> DATA TO USE
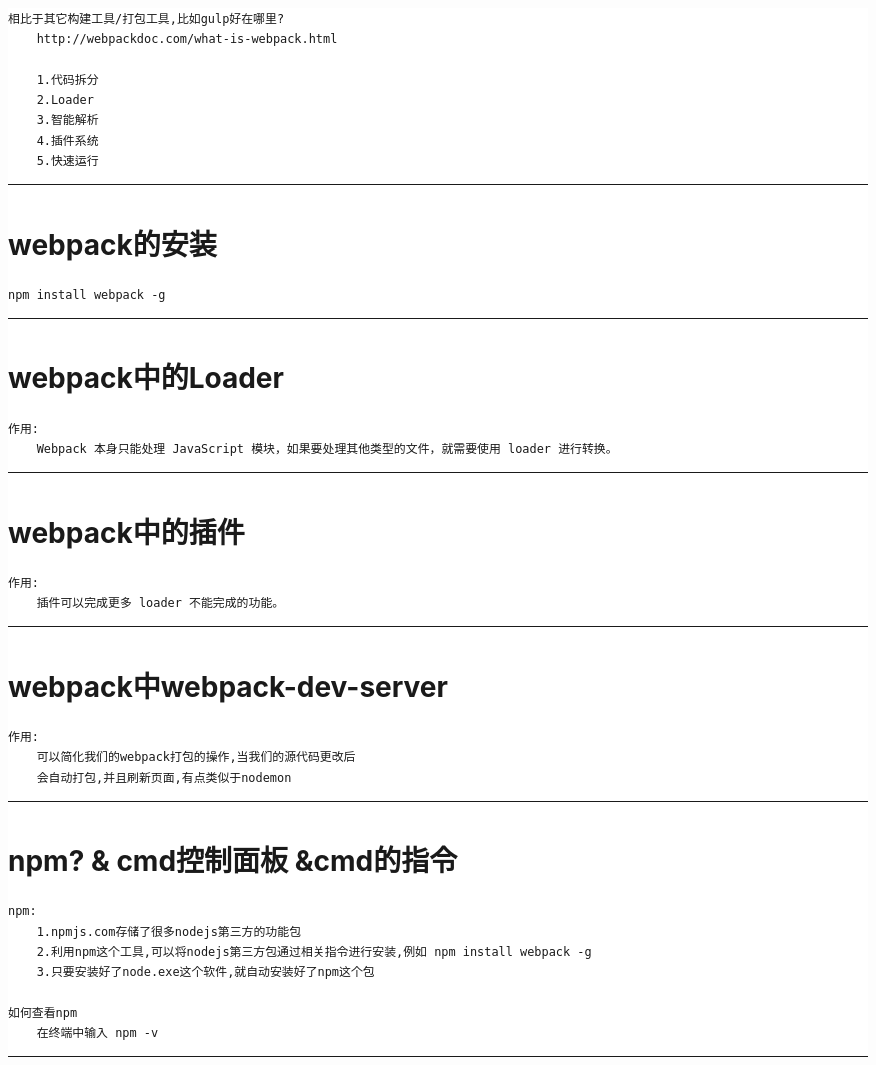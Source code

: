 	相比于其它构建工具/打包工具,比如gulp好在哪里? 
		http://webpackdoc.com/what-is-webpack.html
		
		1.代码拆分
		2.Loader
		3.智能解析
		4.插件系统
		5.快速运行

--------------------

# webpack的安装
	
	npm install webpack -g

--------------------

# webpack中的Loader

	作用:
		Webpack 本身只能处理 JavaScript 模块，如果要处理其他类型的文件，就需要使用 loader 进行转换。

--------------------

# webpack中的插件
	作用:
		插件可以完成更多 loader 不能完成的功能。

--------------------

# webpack中webpack-dev-server
	作用:
		可以简化我们的webpack打包的操作,当我们的源代码更改后
		会自动打包,并且刷新页面,有点类似于nodemon

--------------------

# npm? & cmd控制面板 &cmd的指令

	npm:
		1.npmjs.com存储了很多nodejs第三方的功能包
		2.利用npm这个工具,可以将nodejs第三方包通过相关指令进行安装,例如 npm install webpack -g
		3.只要安装好了node.exe这个软件,就自动安装好了npm这个包
		
	如何查看npm
		在终端中输入 npm -v

--------------------
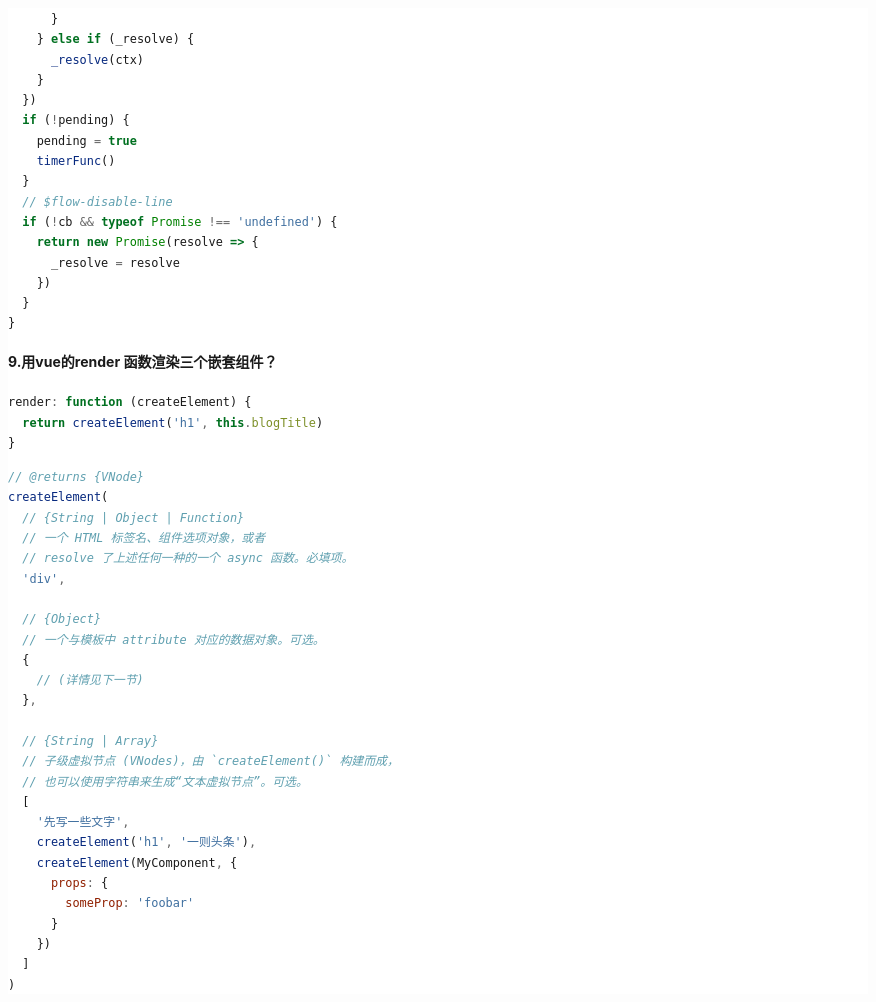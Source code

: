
 ```javascript
      }
    } else if (_resolve) {
      _resolve(ctx)
    }
  })
  if (!pending) {
    pending = true
    timerFunc()
  }
  // $flow-disable-line
  if (!cb && typeof Promise !== 'undefined') {
    return new Promise(resolve => {
      _resolve = resolve
    })
  }
}

```



#### 9.用vue的render 函数渲染三个嵌套组件？

```javascript
render: function (createElement) {
  return createElement('h1', this.blogTitle)
}
```

```javascript
// @returns {VNode}
createElement(
  // {String | Object | Function}
  // 一个 HTML 标签名、组件选项对象，或者
  // resolve 了上述任何一种的一个 async 函数。必填项。
  'div',

  // {Object}
  // 一个与模板中 attribute 对应的数据对象。可选。
  {
    // (详情见下一节)
  },

  // {String | Array}
  // 子级虚拟节点 (VNodes)，由 `createElement()` 构建而成，
  // 也可以使用字符串来生成“文本虚拟节点”。可选。
  [
    '先写一些文字',
    createElement('h1', '一则头条'),
    createElement(MyComponent, {
      props: {
        someProp: 'foobar'
      }
    })
  ]
)
```
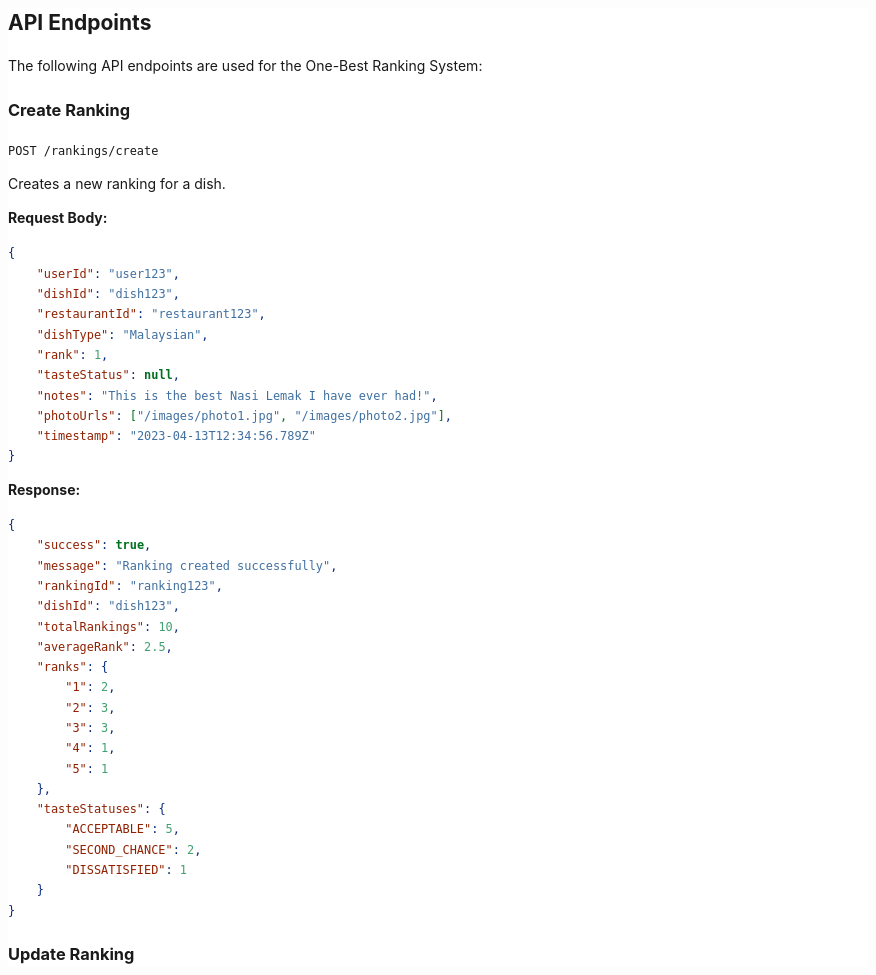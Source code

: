## API Endpoints

The following API endpoints are used for the One-Best Ranking System:

### Create Ranking

```
POST /rankings/create
```

Creates a new ranking for a dish.

**Request Body:**

```json
{
    "userId": "user123",
    "dishId": "dish123",
    "restaurantId": "restaurant123",
    "dishType": "Malaysian",
    "rank": 1,
    "tasteStatus": null,
    "notes": "This is the best Nasi Lemak I have ever had!",
    "photoUrls": ["/images/photo1.jpg", "/images/photo2.jpg"],
    "timestamp": "2023-04-13T12:34:56.789Z"
}
```

**Response:**

```json
{
    "success": true,
    "message": "Ranking created successfully",
    "rankingId": "ranking123",
    "dishId": "dish123",
    "totalRankings": 10,
    "averageRank": 2.5,
    "ranks": {
        "1": 2,
        "2": 3,
        "3": 3,
        "4": 1,
        "5": 1
    },
    "tasteStatuses": {
        "ACCEPTABLE": 5,
        "SECOND_CHANCE": 2,
        "DISSATISFIED": 1
    }
}
```

### Update Ranking
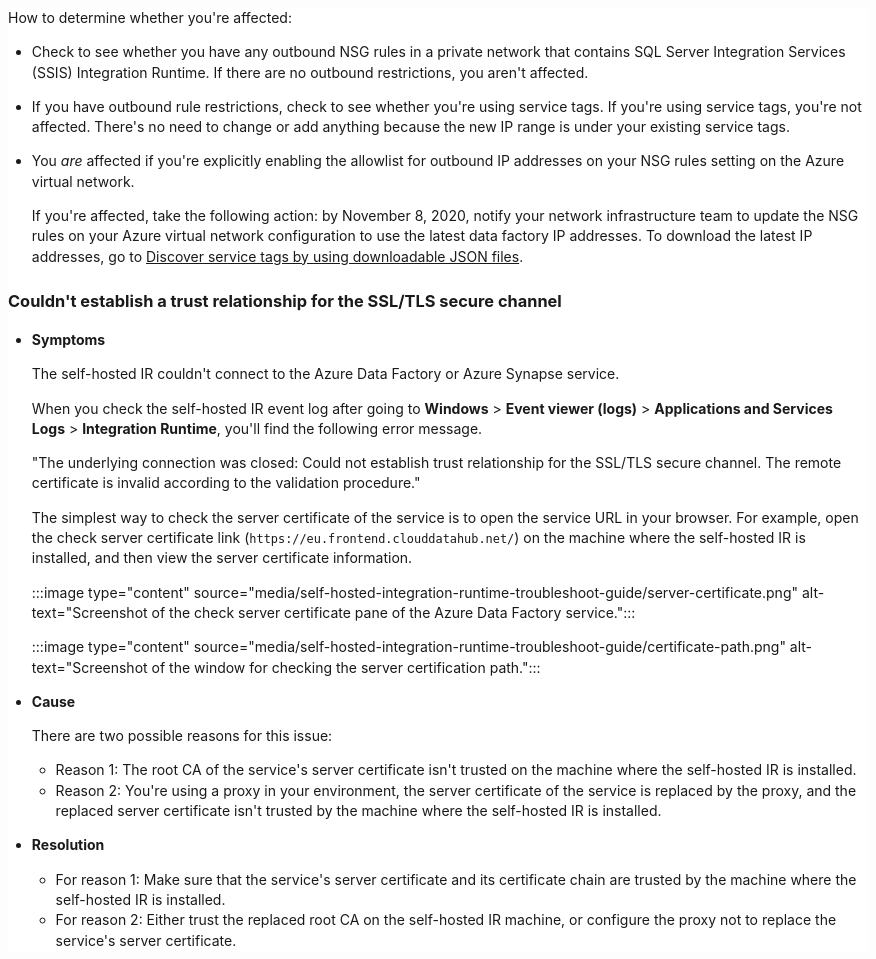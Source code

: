 How to determine whether you're affected:

- Check to see whether you have any outbound NSG rules in a private network that contains SQL Server Integration Services (SSIS) Integration Runtime. If there are no outbound restrictions, you aren't affected.

- If you have outbound rule restrictions, check to see whether you're using service tags. If you're using service tags, you're not affected. There's no need to change or add anything because the new IP range is under your existing service tags.

- You *are* affected if you're explicitly enabling the allowlist for outbound IP addresses on your NSG rules setting on the Azure virtual network.

  If you're affected, take the following action: by November 8, 2020, notify your network infrastructure team to update the NSG rules on your Azure virtual network configuration to use the latest data factory IP addresses. To download the latest IP addresses, go to [Discover service tags by using downloadable JSON files](../virtual-network/service-tags-overview.md#discover-service-tags-by-using-downloadable-json-files).

### Couldn't establish a trust relationship for the SSL/TLS secure channel 

- **Symptoms**  

    The self-hosted IR couldn't connect to the Azure Data Factory or Azure Synapse service.
    
    When you check the self-hosted IR event log after going to **Windows** > **Event viewer (logs)** > **Applications and Services Logs** > **Integration Runtime**, you'll find the following error message.
    
    "The underlying connection was closed: Could not establish trust relationship for the SSL/TLS secure channel. The remote certificate is invalid according to the validation procedure."
    
    The simplest way to check the server certificate of the service is to open the service URL in your browser. For example, open the check server certificate link (```https://eu.frontend.clouddatahub.net/```) on the machine where the self-hosted IR is installed, and then view the server certificate information.
    
    :::image type="content" source="media/self-hosted-integration-runtime-troubleshoot-guide/server-certificate.png" alt-text="Screenshot of the check server certificate pane of the Azure Data Factory service.":::
    
    :::image type="content" source="media/self-hosted-integration-runtime-troubleshoot-guide/certificate-path.png" alt-text="Screenshot of the window for checking the server certification path.":::

- **Cause**  

    There are two possible reasons for this issue:
    
    - Reason 1: The root CA of the service's server certificate isn't trusted on the machine where the self-hosted IR is installed. 
    - Reason 2: You're using a proxy in your environment, the server certificate of the service is replaced by the proxy, and the replaced server certificate isn't trusted by the machine where the self-hosted IR is installed.

- **Resolution**  

    - For reason 1: Make sure that the service's server certificate and its certificate chain are trusted by the machine where the self-hosted IR is installed.
    - For reason 2: Either trust the replaced root CA on the self-hosted IR machine, or configure the proxy not to replace the service's server certificate.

> PROBLEM DETAILS
Collect from the data above every line that includes "String".

> TASK OUTPUT
  // {String | Object | Function}
  // {String | Array}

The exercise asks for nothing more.